● **Assignment**
Omit all pictures, then retype the data exactly as given.

Source records:

BEGIN

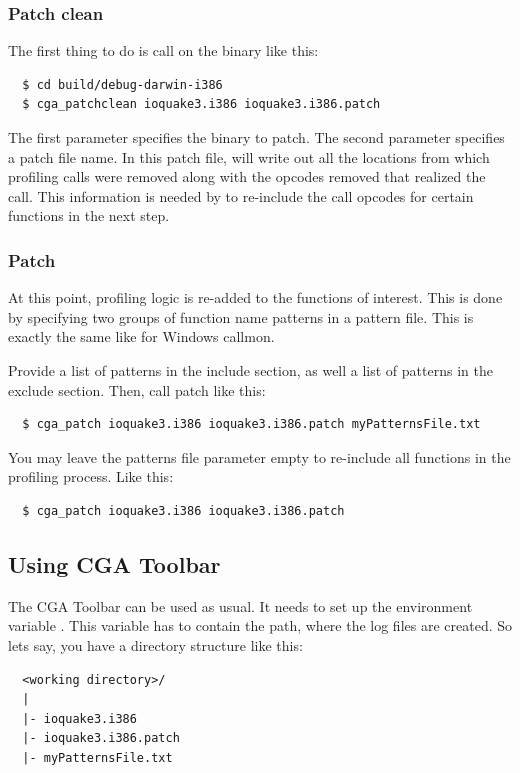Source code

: \subsubsection{Patch clean} The first thing to do is call  on the binary like this:
\begin{verbatim}
  $ cd build/debug-darwin-i386
  $ cga_patchclean ioquake3.i386 ioquake3.i386.patch
\end{verbatim}
The first parameter specifies the binary to patch. The second parameter specifies a patch file name. In this patch file,  will write out all the locations from which profiling calls were removed along with the opcodes removed that realized the call. This information is needed by  to re-include the call opcodes for certain functions in the next step.

\subsubsection{Patch} At this point, profiling logic is re-added to the functions of interest. This is done by specifying two groups of function name patterns in a pattern file. This is exactly the same like for Windows callmon.

Provide a list of patterns in the include section, as well a list of patterns in the exclude section. Then, call patch like this:

\begin{verbatim}
  $ cga_patch ioquake3.i386 ioquake3.i386.patch myPatternsFile.txt
\end{verbatim}

You may leave the patterns file parameter empty to re-include all functions in the profiling process. Like this:

\begin{verbatim}
  $ cga_patch ioquake3.i386 ioquake3.i386.patch
\end{verbatim}

\subsection{Using CGA Toolbar}

The CGA Toolbar can be used as usual. It needs to set up the environment variable . This variable has to contain the path, where the log files are created. So lets say, you have a directory structure like this:

\begin{verbatim}
  <working directory>/
  |
  |- ioquake3.i386
  |- ioquake3.i386.patch
  |- myPatternsFile.txt
\end{verbatim}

END

● **Solution**
Source code

: \subsubsection{Patch clean} The first thing to do is call  on the binary like this:
\begin{verbatim}
  $ cd build/debug-darwin-i386
  $ cga_patchclean ioquake3.i386 ioquake3.i386.patch
\end{verbatim}
The first parameter specifies the binary to patch. The second parameter specifies a patch file name. In this patch file,  will write out all the locations from which profiling calls were removed along with the opcodes removed that realized the call. This information is needed by  to re-include the call opcodes for certain functions in the next step.

\subsubsection{Patch} At this point, profiling logic is re-added to the functions of interest. This is done by specifying two groups of function name patterns in a pattern file. This is exactly the same like for Windows callmon.

Provide a list of patterns in the include section, as well a list of patterns in the exclude section. Then, call patch like this:

\begin{verbatim}
  $ cga_patch ioquake3.i386 ioquake3.i386.patch myPatternsFile.txt
\end{verbatim}

You may leave the patterns file parameter empty to re-include all functions in the profiling process. Like this:

\begin{verbatim}
  $ cga_patch ioquake3.i386 ioquake3.i386.patch
\end{verbatim}

\subsection{Using CGA Toolbar}

The CGA Toolbar can be used as usual. It needs to set up the environment variable . This variable has to contain the path, where the log files are created. So lets say, you have a directory structure like this:

\begin{verbatim}
  <working directory>/
  |
  |- ioquake3.i386
  |- ioquake3.i386.patch
  |- myPatternsFile.txt
\end{verbatim}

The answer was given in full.